Bardzo dobry materiał. Jeśli Pan pozwoli, trzy uwagi. Dwie merytoryczne i jedna natury ogólnej: 1. SdNW oraz dr. Szewczyk z UG raczej akcentują, że hybrydy są chowane jak wilki i w podobny sposób unikają człowieka. Dodatkowo rasy psów z krwią mieszaną z wilkami (np. wilczaki) są opisywane jako płochliwe, o ostrożnej naturze, co wynika z obecności genów wilczych właśnie (źr. Polski Związek Kynologiczny). 2. Uciekanie - jest to moje osobiste przekonanie, być może błędne - nie powinno wywoływać pogoni wilka per se. Nie polecałbym go raczej z tytułu, żeby kontrolować reakcje zwierzęcia oraz by samemu nie wpaść w panikę. 3. Należy zaadresować ludzkie lęki nie tylko intelektualnie, ale i emocjonalnie, ponieważ niektóre z nich są "odporne" na najlepsze argumenty merytoryczne. Warto rozważyć i zaadresować perspektywę osób, które spotkały wilka w obrębie miasta, wsi, czy obejścia. Nie chodzi pod kątem odszkodowań, ale nawet tego, że skoro wilk zagryzł im psa, to naturalną - choć nie uzasadnioną - obawą jest lęk o własne dzieci, wnuki i siebie. Należy podkreślić, że obecność wilka a. w mieście wynika z: braku doświadczenia, zagubienia oraz braku świadomości obecności ludzi w budynkach, b. w okolicach wsi może być związana z ukrywającymi się w uprawach, sąsiedztwie miejscowości, czy na łąkach zwierzętami lub odpoczywaniem w rzadko odwiedzanych przez ludzi zadrzewieniach śródpolnych. c. na podwórku (jeśli wilk był zdrowy i nie był oswojony z człowiekiem) w przypadku zagryzienia psa przyszedł tam wyłącznie z jego powodu i gdyby natrafił na człowieka - prawdopdoobnie także dziecko - to nie zdecydowałby się zaatakować psa. Czyli człowiek uratowałby psa, a nie zginęliby oboje. Pozdrawiam!
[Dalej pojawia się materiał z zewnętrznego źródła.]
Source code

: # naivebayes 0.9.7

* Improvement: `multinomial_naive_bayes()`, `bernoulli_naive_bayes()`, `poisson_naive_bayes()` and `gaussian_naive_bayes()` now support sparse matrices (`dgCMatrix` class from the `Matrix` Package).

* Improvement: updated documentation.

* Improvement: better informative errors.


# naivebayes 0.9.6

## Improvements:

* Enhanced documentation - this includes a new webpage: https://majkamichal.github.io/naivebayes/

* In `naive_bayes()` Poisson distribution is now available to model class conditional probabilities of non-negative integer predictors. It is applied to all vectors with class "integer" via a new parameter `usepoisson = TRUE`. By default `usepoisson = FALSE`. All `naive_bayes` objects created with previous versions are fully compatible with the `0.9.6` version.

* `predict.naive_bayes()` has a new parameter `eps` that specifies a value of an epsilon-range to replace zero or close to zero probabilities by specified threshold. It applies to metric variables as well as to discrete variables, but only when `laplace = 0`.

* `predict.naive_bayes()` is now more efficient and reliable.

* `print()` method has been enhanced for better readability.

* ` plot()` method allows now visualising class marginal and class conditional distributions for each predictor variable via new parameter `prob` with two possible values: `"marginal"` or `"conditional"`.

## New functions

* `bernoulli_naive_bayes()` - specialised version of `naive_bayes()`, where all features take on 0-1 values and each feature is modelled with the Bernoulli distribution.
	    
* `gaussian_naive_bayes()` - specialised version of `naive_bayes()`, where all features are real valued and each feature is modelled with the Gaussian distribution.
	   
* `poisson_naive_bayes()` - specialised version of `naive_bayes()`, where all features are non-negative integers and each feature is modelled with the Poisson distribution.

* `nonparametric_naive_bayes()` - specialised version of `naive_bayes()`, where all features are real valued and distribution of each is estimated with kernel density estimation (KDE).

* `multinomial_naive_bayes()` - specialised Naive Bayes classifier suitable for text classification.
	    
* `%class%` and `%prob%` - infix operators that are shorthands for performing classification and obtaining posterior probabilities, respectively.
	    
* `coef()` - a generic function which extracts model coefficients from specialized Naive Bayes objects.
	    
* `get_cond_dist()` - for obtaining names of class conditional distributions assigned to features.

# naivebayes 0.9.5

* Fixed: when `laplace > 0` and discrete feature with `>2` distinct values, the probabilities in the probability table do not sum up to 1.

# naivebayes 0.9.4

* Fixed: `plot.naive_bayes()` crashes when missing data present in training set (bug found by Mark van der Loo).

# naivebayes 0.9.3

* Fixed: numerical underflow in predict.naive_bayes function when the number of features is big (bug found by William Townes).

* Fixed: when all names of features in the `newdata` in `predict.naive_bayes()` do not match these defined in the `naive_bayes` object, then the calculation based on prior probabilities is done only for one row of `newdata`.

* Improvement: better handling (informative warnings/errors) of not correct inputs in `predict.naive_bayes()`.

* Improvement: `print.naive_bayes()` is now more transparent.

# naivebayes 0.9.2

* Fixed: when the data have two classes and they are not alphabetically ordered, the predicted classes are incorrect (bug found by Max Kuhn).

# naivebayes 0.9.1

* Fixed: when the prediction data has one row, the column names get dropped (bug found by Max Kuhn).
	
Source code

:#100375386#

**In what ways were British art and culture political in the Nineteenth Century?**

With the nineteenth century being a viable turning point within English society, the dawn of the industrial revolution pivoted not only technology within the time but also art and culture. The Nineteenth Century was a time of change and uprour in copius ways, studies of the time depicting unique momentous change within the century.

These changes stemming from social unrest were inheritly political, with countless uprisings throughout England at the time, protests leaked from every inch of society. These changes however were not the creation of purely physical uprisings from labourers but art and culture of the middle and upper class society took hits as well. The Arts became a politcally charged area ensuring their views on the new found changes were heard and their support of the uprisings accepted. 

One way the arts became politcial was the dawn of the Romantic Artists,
Gdybym 30 lat temu obejrzal taki film, zapewne nie mialbym 20-letnij “traumy?” po spotkaniu z wilkami. Niewiedza jest straszna. Moze bede mial okazje opowiedziec;) Panie Piotrze prosze nie przestawac opowiadac o lesie.
Chętnie bym posłuchał o niedźwiedziach. Bieszczady mnie zawsze fascynują, ale tego zwierza nie sposób sie nie lękać 😁 ciekaw jestem jak się właściwie zachować. Duzo mi rozjaśniłes o wilkach, dzikach i innych bebokach leśnych! Dziękuję 👍😃
Idealny odcinek Piotr... Zresztą jak i inne, mam nadzieję że ludzie trochę inaczej spojrzą na wilki, ja jestem ogromnym miłośnikiem tych zwierząt i czasem je widuję ale to sekundowe spotkania 😉dzięki Piotrek... Pozdrawiam 😊
Co do podbierania małych wilków, mój dziadek kiedyś trafił na taką jamę wilczą i w środku był jeden wilczek, zabrał go do siebie i trzymał w domu przez 3dni, co noc przed te trzy dni przychodziła pod posesję wilczyca i wyła. Dziadek nie chciał zadzierać z wilkami i trzeciego dnia odniósł szczeniaka w te samo miejsce skąd go zabrał 👌
Tam gdzie jeżdżę w Bieszczady wilki są tak bezczelne, że wyciągają psy z bud w biały dzień. Unikam ich i mnie też niech unikają. Może zrobisz materiał o Miśkach bo też tam jest ich sporo. Pozdrawiam
@@robertkozio7102 nie znasz sytuacji a się pienisz. Psy sąsiadów same się nie zjadły. Nie znam nikogo osobiście co jest myśliwym a strzelanie do zwierząt to nie moje klimaty. Pozdrawiam
Wilka nigdy nie miałem okazji spotkać oko w oko, ale mieszkam w Beskidzie śląskim zaraz przy lesie. Pewnej ciepłej letniej nocy śpiąc przy otwartym oknie obudziły mnie odgłosy duszenia, warczenia i walki, dźwięki rodem z horroru 10/10. Rano z ciekawości przeszedłem się po lesie i znalazłem pełno sarniej sukni i idąc po śladach doszedłem do jej resztek 🙃
wilków nie można zrozumieć Spotkałem kiedyś watahę wilków, nocując w lesie na wschód od Marsylii. Jeden z nich wszedł na mnie, ale się speszył, gdy wychyliłem głowę spod śpiwora. Zdziwienie mnie ogarnęło, gdy nad ranem zobaczyłem, że cała wataha wilków ułożyła się dookoła mnie i sobie spokojnie leżała. Byłem tak zmęczony, że zasnąłem dalej, mysląc, że mi sie to śni. Gdy się obudziłem zostały tylko wydeptane ślady. Mój brat, który jest leśnikiem, stwierdził, że prawdopodobnie te wilki uznały mnie za niegroźnego zwierza. Podobno mogły uznać, że jestem niegroźny, bo ich nie atakowałem i postrzegały mnie za bezpiecznego, bo ich się nie boję. Widocznie z tej przyczyny uznały, że przy mnie bezpiecznie można sobie poleżeć. Nastepnego dnia w restauracji w porcie marsylskim jakiś pies nagle zaczął warczeć na mój plecak. zapytano mnie wtedy: pan spotkał wilki?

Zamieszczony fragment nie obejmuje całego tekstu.